Mabidé y su país roto
Pero no hay caso: se trata de un país roto. Está herido desde los tiempos coloniales, cuando Francia disponía de sus recursos y decidía sobre su gente. Aquellos días en los que este espacio tenía otro nombre, Ubangui Chari. Dictadores al amparo de gobiernos extranjeros, una constitución frecuentemente maltratada, golpes de estado sobre golpes de estado pusieron a este país en el abismo. Las principales causas de mortalidad también cuentan de qué se trata: paludismo, diarrea, anemia, neumonía.
A ese escenario dolorosamente tradicional, se sumó en aquel 2013 que finalizó con la alegría de Mabidé otra tragedia: una coalición rebelde de mayoría musulmana, los Seleka, derrocó al presidente Francois Bozizé. La violencia entre cristianos y musulmanes se transformó en una cuestión cotidiana. Al territorio llegaron fuerzas externas en nombre de evitar masacres. La africana MISCA brindó 3.200 efectivos; Francia -aquel colonizador-envió 1.600 soldados. La violencia continúa. Mientras nadie puede explicar por qué en un país tan rico en oro y diamantes, con petróleo en sus raíces, sólo le da pobres a su tierra maltrecha.
Ser futbolista en un lugar así es una ventana abierta. Del otro lado hay un largo camino que no siempre (o casi nunca) conduce al paraíso. La mayoría de los desenlaces -tan anónimos, tan desconocidos- ofrecen infiernos. Eto’o, Drogba, Okocha, Yaya Touré, Essien y Kanu son excepciones; no espejos del fenómeno. Lo muestra, con la crudeza de las historias que lastiman, la película Catorce kilómetros, del español Gerardo Olivares. Allí se retrata lo que habitualmente acontece con las ilusiones de fútbol en los rincones profundos de Africa: chicos que caminan la adolescencia deben recorrer el Sahara con sus pies y con su cuerpo en nombre de llegar a esas pateras que invitan a la fantasía de acceder a Europa. Y a su fútbol.

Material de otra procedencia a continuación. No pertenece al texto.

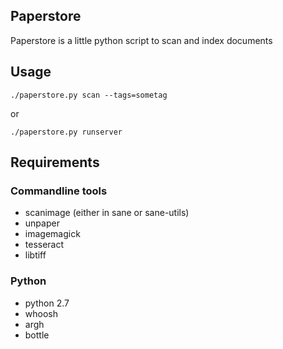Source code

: 
## Paperstore

Paperstore is a little python script to scan and index documents

## Usage

    ./paperstore.py scan --tags=sometag

or

    ./paperstore.py runserver

## Requirements

### Commandline tools

* scanimage (either in sane or sane-utils)
* unpaper
* imagemagick
* tesseract
* libtiff

### Python

* python 2.7
* whoosh
* argh
* bottle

Ese es el principio del camino. Después llegan los representantes y las restricciones por falta de documentación. Luego ellos deben jugar muy bien para no ser deportados. Marruecos -rico entre pobres; participante del próximo Mundial- es una escala intermedia. Hasta allí llegó Mabidé, el del gol, el del grito, el que a la distancia abraza a su familia de refugiados.